-- Given data follows --

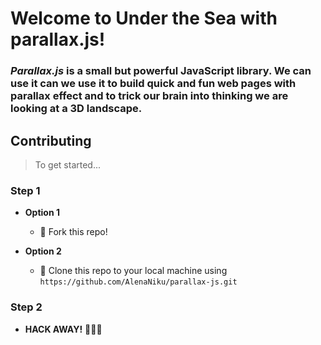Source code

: # Welcome to Under the Sea with **parallax.js**!
### *Parallax.js* is a small but powerful JavaScript library. We can use it can we use it to build quick and fun web pages with parallax effect and to trick our brain into thinking we are looking at a 3D landscape.

## Contributing

> To get started...

### Step 1

- **Option 1**
    - 🍴 Fork this repo!

- **Option 2**
    - 👯 Clone this repo to your local machine using `https://github.com/AlenaNiku/parallax-js.git`

### Step 2

- **HACK AWAY!** 🔨🔨🔨

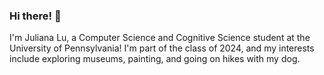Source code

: ### Hi there! 👋

I'm Juliana Lu, a Computer Science and Cognitive Science student at the University of Pennsylvania! I'm part of the class of 2024, and my interests include exploring museums, painting, and going on hikes with my dog.

<!--
**lujuliana/lujuliana** is a ✨ _special_ ✨ repository because its `README.md` (this file) appears on your GitHub profile.

Here are some ideas to get you started:

- 🔭 I’m currently working on ...
- 🌱 I’m currently learning ...
- 👯 I’m looking to collaborate on ...
- 🤔 I’m looking for help with ...
- 💬 Ask me about ...
- 📫 How to reach me: ...
- 😄 Pronouns: ...
- ⚡ Fun fact: ...
-->
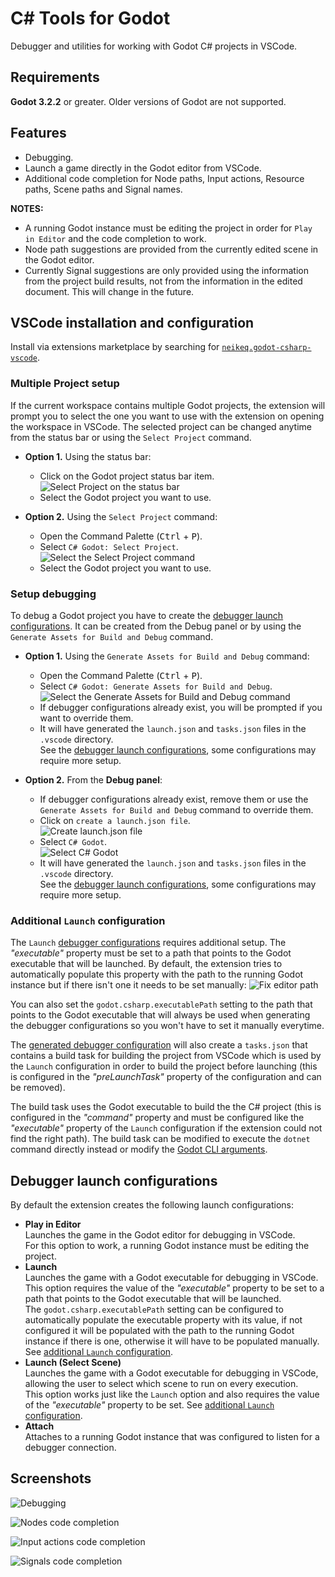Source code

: # C# Tools for Godot

Debugger and utilities for working with Godot C# projects in VSCode.

## Requirements

**Godot 3.2.2** or greater. Older versions of Godot are not supported.

## Features

- Debugging.
- Launch a game directly in the Godot editor from VSCode.
- Additional code completion for Node paths, Input actions, Resource paths, Scene paths and Signal names.

**NOTES:**
- A running Godot instance must be editing the project in order for `Play in Editor` and the code completion to work.
- Node path suggestions are provided from the currently edited scene in the Godot editor.
- Currently Signal suggestions are only provided using the information from the project build
results, not from the information in the edited document. This will change in the future.

## VSCode installation and configuration

Install via extensions marketplace by searching for [`neikeq.godot-csharp-vscode`](https://marketplace.visualstudio.com/items?itemName=neikeq.godot-csharp-vscode).

### Multiple Project setup

If the current workspace contains multiple Godot projects, the extension will prompt you to select the one you want to use with the extension on opening the workspace in VSCode. The selected project can be changed anytime from the status bar or using the `Select Project` command.

- **Option 1.** Using the status bar:
  - Click on the Godot project status bar item.\
    ![Select Project on the status bar](https://github.com/godotengine/godot-csharp-vscode/raw/HEAD/images/setupProjectStatusbar.png)
  - Select the Godot project you want to use.

- **Option 2.** Using the `Select Project` command:
  - Open the Command Palette (<kbd>Ctrl</kbd> + <kbd>P</kbd>).
  - Select `C# Godot: Select Project`.\
    ![Select the Select Project command](https://github.com/godotengine/godot-csharp-vscode/raw/HEAD/images/setupProjectCommand.png)
  - Select the Godot project you want to use.

### Setup debugging

To debug a Godot project you have to create the [debugger launch configurations](#debugger-launch-configurations). It can be created from the Debug panel or by using the `Generate Assets for Build and Debug` command.

- **Option 1.** Using the `Generate Assets for Build and Debug` command:
  - Open the Command Palette (<kbd>Ctrl</kbd> + <kbd>P</kbd>).
  - Select `C# Godot: Generate Assets for Build and Debug`.\
    ![Select the Generate Assets for Build and Debug command](https://github.com/godotengine/godot-csharp-vscode/raw/HEAD/images/setupDebuggingCommand.png)
  - If debugger configurations already exist, you will be prompted if you want to override them.
  - It will have generated the `launch.json` and `tasks.json` files in the `.vscode` directory.\
    See the [debugger launch configurations](#debugger-launch-configurations), some configurations
    may require more setup.

- **Option 2.** From the **Debug panel**:
  - If debugger configurations already exist, remove them or use the
    `Generate Assets for Build and Debug` command to override them.
  - Click on `create a launch.json file`.\
    ![Create launch.json file](https://github.com/godotengine/godot-csharp-vscode/raw/HEAD/images/setupDebuggingCreate.png)
  - Select `C# Godot`.\
    ![Select C# Godot](https://github.com/godotengine/godot-csharp-vscode/raw/HEAD/images/setupDebuggingSelectGodot.png)
  - It will have generated the `launch.json` and `tasks.json` files in the `.vscode` directory.\
    See the [debugger launch configurations](#debugger-launch-configurations), some configurations
    may require more setup.

### Additional `Launch` configuration

The `Launch` [debugger configurations](#debugger-launch-configurations) requires additional setup. The _"executable"_ property must be set to a path that points to the Godot executable that will be launched. By default, the extension tries to automatically populate this property with the path to the running Godot instance but if there isn't one it needs to be set manually:
![Fix editor path](https://github.com/godotengine/godot-csharp-vscode/raw/HEAD/images/setupDebuggingGodotPath.png)

You can also set the `godot.csharp.executablePath` setting to the path that points to the Godot executable that will always be used when generating the debugger configurations so you won't have to set it manually everytime.

The [generated debugger configuration](#setup-debugging) will also create a `tasks.json` that contains a build task for building the project from VSCode which is used by the `Launch` configuration in order to build the project before launching (this is configured in the _"preLaunchTask"_ property of the configuration and can be removed).

The build task uses the Godot executable to build the the C# project (this is configured in the _"command"_ property and must be configured like the _"executable"_ property of the `Launch` configuration if the extension could not find the right path). The build task can be modified to execute the `dotnet` command directly instead or modify the [Godot CLI arguments](https://docs.godotengine.org/en/3.4/getting_started/editor/command_line_tutorial.html#command-line-reference).

## Debugger launch configurations

By default the extension creates the following launch configurations:

- **Play in Editor**\
  Launches the game in the Godot editor for debugging in VSCode.\
  For this option to work, a running Godot instance must be editing the project.
- **Launch**\
  Launches the game with a Godot executable for debugging in VSCode.\
  This option requires the value of the _"executable"_ property to be set to
  a path that points to the Godot executable that will be launched.\
  The `godot.csharp.executablePath` setting can be configured to automatically populate the
  executable property with its value, if not configured it will be populated with the path
  to the running Godot instance if there is one, otherwise it will have to be populated manually.
  See [additional `Launch` configuration](#additional-launch-configuration).
- **Launch (Select Scene)**\
  Launches the game with a Godot executable for debugging in VSCode, allowing the user
  to select which scene to run on every execution.\
  This option works just like the `Launch` option and also requires the value
  of the _"executable"_ property to be set.
  See [additional `Launch` configuration](#additional-launch-configuration).
- **Attach**\
  Attaches to a running Godot instance that was configured to listen for a debugger connection.

## Screenshots

![Debugging](https://github.com/godotengine/godot-csharp-vscode/raw/HEAD/images/debugging.png)

![Nodes code completion](https://github.com/godotengine/godot-csharp-vscode/raw/HEAD/images/codeCompletionNodePaths.png)

![Input actions code completion](https://github.com/godotengine/godot-csharp-vscode/raw/HEAD/images/codeCompletionInputActions.png)

![Signals code completion](https://github.com/godotengine/godot-csharp-vscode/raw/HEAD/images/codeCompletionSignals.png)
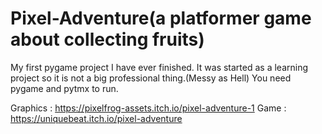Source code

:# Pixel-Adventure(a platformer game about collecting fruits)
My first pygame project I have ever finished.
It was started as a learning project so it is not a big professional thing.(Messy as Hell)
You need pygame and pytmx to run.

Graphics : https://pixelfrog-assets.itch.io/pixel-adventure-1
Game : https://uniquebeat.itch.io/pixel-adventure
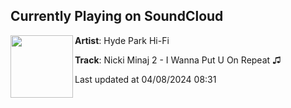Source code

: ## Currently Playing on SoundCloud

[<img align="left" width="100" src="https://i1.sndcdn.com/artworks-v9VSRHzBxwYLHB24-zPXCMQ-t500x500.jpg">](https://soundcloud.com/hydeparkhifi/nicki-minaj-2-i-wanna-put-u-on)

**Artist**: Hyde Park Hi-Fi 

**Track**: Nicki Minaj 2 - I Wanna Put U On Repeat ♫

Last updated at 04/08/2024 08:31
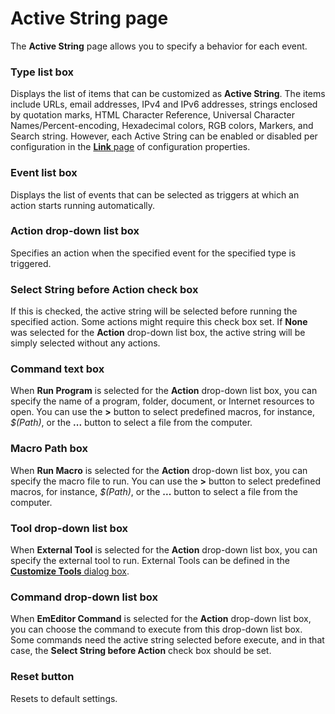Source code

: # Active String page

The **Active String** page allows you to specify a behavior for each event.

### Type list box

Displays the list of items that can be customized as **Active String**. The items include URLs, email addresses, IPv4 and IPv6 addresses, strings enclosed by quotation marks, HTML Character Reference, Universal Character Names/Percent-encoding, Hexadecimal colors, RGB colors, Markers, and Search string. However, each Active String can be enabled or disabled per configuration in the [**Link** page](../../properties/link/index) of configuration properties.

### Event list box

Displays the list of events that can be selected as triggers at which an action starts running automatically.

### Action drop-down list box

Specifies an action when the specified event for the specified type is triggered.

### Select String before Action check box

If this is checked, the active string will be selected before running the specified action. Some actions might require this check box set. If **None** was selected for the **Action** drop-down list box, the active string will be simply selected without any actions.

### Command text box

When **Run Program** is selected for the **Action** drop-down list box, you can specify the name of a program, folder, document, or Internet resources to open. You can use the **>** button to select predefined macros, for instance, _$(Path)_, or the **...** button to select a file from the computer.

### Macro Path box

When **Run Macro** is selected for the **Action** drop-down list box, you can specify the macro file to run. You can use the **>** button to select predefined macros, for instance, _$(Path)_, or the **...** button to select a file from the computer.

### Tool drop-down list box

When **External Tool** is selected for the **Action** drop-down list box, you can specify the external tool to run. External Tools can be defined in the [**Customize Tools** dialog box](../../tools/index).

### Command drop-down list box

When **EmEditor Command** is selected for the **Action** drop-down list box, you can choose the command to execute from this drop-down list box. Some commands need the active string selected before execute, and in that case, the **Select String before Action** check box should be set.

### Reset button

Resets to default settings.
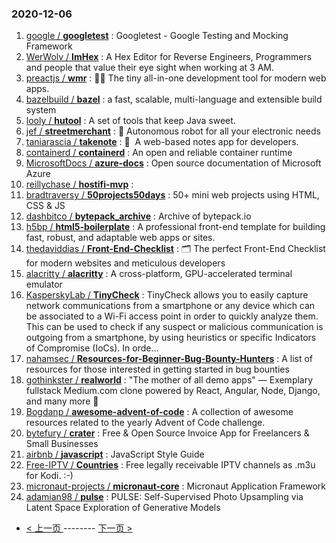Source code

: ### 2020-12-06 
1. [
        google /
**googletest**](https://github.com/google/googletest) : Googletest - Google Testing and Mocking Framework
1. [
        WerWolv /
**ImHex**](https://github.com/WerWolv/ImHex) : A Hex Editor for Reverse Engineers, Programmers and people that value their eye sight when working at 3 AM.
1. [
        preactjs /
**wmr**](https://github.com/preactjs/wmr) : 👩‍🚀 The tiny all-in-one development tool for modern web apps.
1. [
        bazelbuild /
**bazel**](https://github.com/bazelbuild/bazel) : a fast, scalable, multi-language and extensible build system
1. [
        looly /
**hutool**](https://github.com/looly/hutool) : A set of tools that keep Java sweet.
1. [
        jef /
**streetmerchant**](https://github.com/jef/streetmerchant) : 🤖 Autonomous robot for all your electronic needs
1. [
        taniarascia /
**takenote**](https://github.com/taniarascia/takenote) : 📝 ‎ A web-based notes app for developers.
1. [
        containerd /
**containerd**](https://github.com/containerd/containerd) : An open and reliable container runtime
1. [
        MicrosoftDocs /
**azure-docs**](https://github.com/MicrosoftDocs/azure-docs) : Open source documentation of Microsoft Azure
1. [
        reillychase /
**hostifi-mvp**](https://github.com/reillychase/hostifi-mvp) : 
1. [
        bradtraversy /
**50projects50days**](https://github.com/bradtraversy/50projects50days) : 50+ mini web projects using HTML, CSS & JS
1. [
        dashbitco /
**bytepack_archive**](https://github.com/dashbitco/bytepack_archive) : Archive of bytepack.io
1. [
        h5bp /
**html5-boilerplate**](https://github.com/h5bp/html5-boilerplate) : A professional front-end template for building fast, robust, and adaptable web apps or sites.
1. [
        thedaviddias /
**Front-End-Checklist**](https://github.com/thedaviddias/Front-End-Checklist) : 🗂 The perfect Front-End Checklist for modern websites and meticulous developers
1. [
        alacritty /
**alacritty**](https://github.com/alacritty/alacritty) : A cross-platform, GPU-accelerated terminal emulator
1. [
        KasperskyLab /
**TinyCheck**](https://github.com/KasperskyLab/TinyCheck) : TinyCheck allows you to easily capture network communications from a smartphone or any device which can be associated to a Wi-Fi access point in order to quickly analyze them. This can be used to check if any suspect or malicious communication is outgoing from a smartphone, by using heuristics or specific Indicators of Compromise (IoCs). In orde…
1. [
        nahamsec /
**Resources-for-Beginner-Bug-Bounty-Hunters**](https://github.com/nahamsec/Resources-for-Beginner-Bug-Bounty-Hunters) : A list of resources for those interested in getting started in bug bounties
1. [
        gothinkster /
**realworld**](https://github.com/gothinkster/realworld) : "The mother of all demo apps" — Exemplary fullstack Medium.com clone powered by React, Angular, Node, Django, and many more 🏅
1. [
        Bogdanp /
**awesome-advent-of-code**](https://github.com/Bogdanp/awesome-advent-of-code) : A collection of awesome resources related to the yearly Advent of Code challenge.
1. [
        bytefury /
**crater**](https://github.com/bytefury/crater) : Free & Open Source Invoice App for Freelancers & Small Businesses
1. [
        airbnb /
**javascript**](https://github.com/airbnb/javascript) : JavaScript Style Guide
1. [
        Free-IPTV /
**Countries**](https://github.com/Free-IPTV/Countries) : Free legally receivable IPTV channels as .m3u for Kodi. :-)
1. [
        micronaut-projects /
**micronaut-core**](https://github.com/micronaut-projects/micronaut-core) : Micronaut Application Framework
1. [
        adamian98 /
**pulse**](https://github.com/adamian98/pulse) : PULSE: Self-Supervised Photo Upsampling via Latent Space Exploration of Generative Models 

- [ < 上一页 ](https://github.com/able8/github-trending-daily-record/blob/master/2020-12-05.md) -------- [ 下一页 > ](https://github.com/able8/github-trending-daily-record/blob/master/2020-12-07.md)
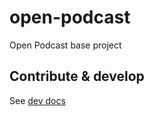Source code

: # open-podcast
Open Podcast base project


## Contribute & develop

See [dev docs](docs/develop.md)
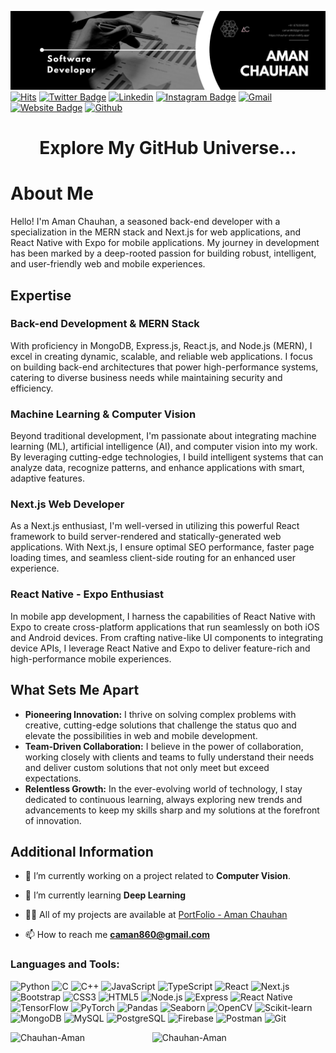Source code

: ![logo](https://github.com/Chauhan-Aman/Chauhan-Aman/blob/main/GitHub-AmanChauhan.png)
[![Hits](https://hits.seeyoufarm.com/api/count/incr/badge.svg?url=https%3A%2F%2Fgithub.com%2FChauhan-Aman%2FChauhan-Aman&count_bg=%2379C83D&title_bg=%23555555&icon=&icon_color=%23E7E7E7&title=Profile+Views&edge_flat=false)](https://hits.seeyoufarm.com
)
[![Twitter Badge](https://img.shields.io/badge/-Twitter-1da1f2?labelColor=1da1f2&logo=x&logoColor=white&link=https://x.com/ChauhanAman03)](https://x.com/ChauhanAman03)
[![Linkedin](https://img.shields.io/badge/-LinkedIn-blue?style=flat&logo=Linkedin&logoColor=white)](https://www.linkedin.com/in/aman-chauhan-779955256/)
[![Instagram Badge](https://img.shields.io/badge/-Instagram-purple?logo=instagram&logoColor=white&link=https://instagram.com/_.ig_aman/)](https://www.instagram.com/_.ig_aman)
[![Gmail](https://img.shields.io/badge/-Gmail-c14438?style=flat&logo=Gmail&logoColor=white)](mailto:caman860@gmail.com)
[![Website Badge](https://img.shields.io/badge/-Portfolio-c14438?style=flat&logo=Google-Chrome&logoColor=white&link=https://chauhan-aman.netlify.app/)](https://chauhan-aman.netlify.app/)
[![Github](https://img.shields.io/github/followers/Chauhan-Aman?label=Follow&style=social)](https://github.com/Chauhan-Aman)
<h1 align="center">Explore My GitHub Universe...</h1>
<h1>About Me</h1>

  <p>Hello! I'm Aman Chauhan, a seasoned back-end developer with a specialization in the MERN stack and Next.js for web applications, and React Native with Expo for mobile applications. My journey in development has been marked by a deep-rooted passion for building robust, intelligent, and user-friendly web and mobile experiences.</p>

<h2>Expertise</h2>

<h3>Back-end Development & MERN Stack</h3>
<p>With proficiency in MongoDB, Express.js, React.js, and Node.js (MERN), I excel in creating dynamic, scalable, and reliable web applications. I focus on building back-end architectures that power high-performance systems, catering to diverse business needs while maintaining security and efficiency.</p>

<h3>Machine Learning & Computer Vision</h3>
<p>Beyond traditional development, I'm passionate about integrating machine learning (ML), artificial intelligence (AI), and computer vision into my work. By leveraging cutting-edge technologies, I build intelligent systems that can analyze data, recognize patterns, and enhance applications with smart, adaptive features.</p>

<h3>Next.js Web Developer</h3>
<p>As a Next.js enthusiast, I'm well-versed in utilizing this powerful React framework to build server-rendered and statically-generated web applications. With Next.js, I ensure optimal SEO performance, faster page loading times, and seamless client-side routing for an enhanced user experience.</p>

<h3>React Native - Expo Enthusiast</h3>
<p>In mobile app development, I harness the capabilities of React Native with Expo to create cross-platform applications that run seamlessly on both iOS and Android devices. From crafting native-like UI components to integrating device APIs, I leverage React Native and Expo to deliver feature-rich and high-performance mobile experiences.</p>

  <h2>What Sets Me Apart</h2>
  <ul>
    <li><strong>Pioneering Innovation:</strong> I thrive on solving complex problems with creative, cutting-edge solutions that challenge the status quo and elevate the possibilities in web and mobile development.</li>
<li><strong>Team-Driven Collaboration:</strong> I believe in the power of collaboration, working closely with clients and teams to fully understand their needs and deliver custom solutions that not only meet but exceed expectations.</li>
<li><strong>Relentless Growth:</strong> In the ever-evolving world of technology, I stay dedicated to continuous learning, always exploring new trends and advancements to keep my skills sharp and my solutions at the forefront of innovation.</li>
  </ul>

<h2>Additional Information</h2>

- 🔭 I’m currently working on a project related to **Computer Vision**.

- 🌱 I’m currently learning **Deep Learning**

- 👨‍💻 All of my projects are available at [PortFolio - Aman Chauhan](https://chauhan-aman.netlify.app/work)

- 📫 How to reach me **caman860@gmail.com**

<h3 align="left">Languages and Tools:</h3>

![Python](https://img.shields.io/badge/-Python-05122A?style=flat-square&logo=Python&color=353535)
![C](https://img.shields.io/badge/-C-05122A?style=flat-square&logo=C&color=353535)
![C++](https://img.shields.io/badge/-C%2B%2B-05122A?style=flat-square&logo=C++&color=353535)
![JavaScript](https://img.shields.io/badge/-JavaScript-05122A?style=flat-square&logo=JavaScript&color=353535)
![TypeScript](https://img.shields.io/badge/-TypeScript-05122A?style=flat-square&logo=TypeScript&color=353535)
![React](https://img.shields.io/badge/-React-05122A?style=flat-square&logo=React&color=353535)
![Next.js](https://img.shields.io/badge/-Next.js-05122A?style=flat-square&logo=Next.js&color=353535)
![Bootstrap](https://img.shields.io/badge/-Bootstrap-05122A?style=flat-square&logo=Bootstrap&color=353535)
![CSS3](https://img.shields.io/badge/-Css3-05122A?style=flat-square&logo=Css3&color=353535)
![HTML5](https://img.shields.io/badge/-Html5-05122A?style=flat-square&logo=Html5&color=353535)
![Node.js](https://img.shields.io/badge/-Nodejs-05122A?style=flat-square&logo=Node.js&color=353535)
![Express](https://img.shields.io/badge/-Express-05122A?style=flat-square&logo=Express&color=353535)
![React Native](https://img.shields.io/badge/-Reactnative-05122A?style=flat-square&logo=Reactnative&color=353535)
![TensorFlow](https://img.shields.io/badge/-Tensorflow-05122A?style=flat-square&logo=Tensorflow&color=353535)
![PyTorch](https://img.shields.io/badge/-Pytorch-05122A?style=flat-square&logo=Pytorch&color=353535)
![Pandas](https://img.shields.io/badge/-Pandas-05122A?style=flat-square&logo=Pandas&color=353535)
![Seaborn](https://img.shields.io/badge/-Seaborn-05122A?style=flat-square&logo=Seaborn&color=353535)
![OpenCV](https://img.shields.io/badge/-Opencv-05122A?style=flat-square&logo=Opencv&color=353535)
![Scikit-learn](https://img.shields.io/badge/-Scikit_learn-05122A?style=flat-square&logo=Scikit_learn&color=353535)
![MongoDB](https://img.shields.io/badge/-Mongodb-05122A?style=flat-square&logo=Mongodb&color=353535)
![MySQL](https://img.shields.io/badge/-Mysql-05122A?style=flat-square&logo=Mysql&color=353535)
![PostgreSQL](https://img.shields.io/badge/-Postgresql-05122A?style=flat-square&logo=Postgresql&color=353535)
![Firebase](https://img.shields.io/badge/-Firebase-05122A?style=flat-square&logo=Firebase&color=353535)
![Postman](https://img.shields.io/badge/-Postman-05122A?style=flat-square&logo=Postman&color=353535)
![Git](https://img.shields.io/badge/-Git-05122A?style=flat-square&logo=Git&color=353535)

<div>
  <img width="45%" align="left" src="https://github-readme-stats.vercel.app/api/top-langs?username=Chauhan-Aman&show_icons=true&locale=en&layout=compact" alt="Chauhan-Aman" />
  <img width="50%"  src="https://github-readme-streak-stats.herokuapp.com/?user=Chauhan-Aman&" alt="Chauhan-Aman" />
</div>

-- Given data concluded --

> [What the task asks]:
Your answer should be the lines from the first record down to the line containing "Hi there! 👋", restated exactly, with no pictures.

> [Response area]:
Source code

: # Welcome to Under the Sea with **parallax.js**!
### *Parallax.js* is a small but powerful JavaScript library. We can use it can we use it to build quick and fun web pages with parallax effect and to trick our brain into thinking we are looking at a 3D landscape.

## Contributing

> To get started...

### Step 1

- **Option 1**
    - 🍴 Fork this repo!

- **Option 2**
    - 👯 Clone this repo to your local machine using `https://github.com/AlenaNiku/parallax-js.git`

### Step 2

- **HACK AWAY!** 🔨🔨🔨

Source code

: ### Hi there! 👋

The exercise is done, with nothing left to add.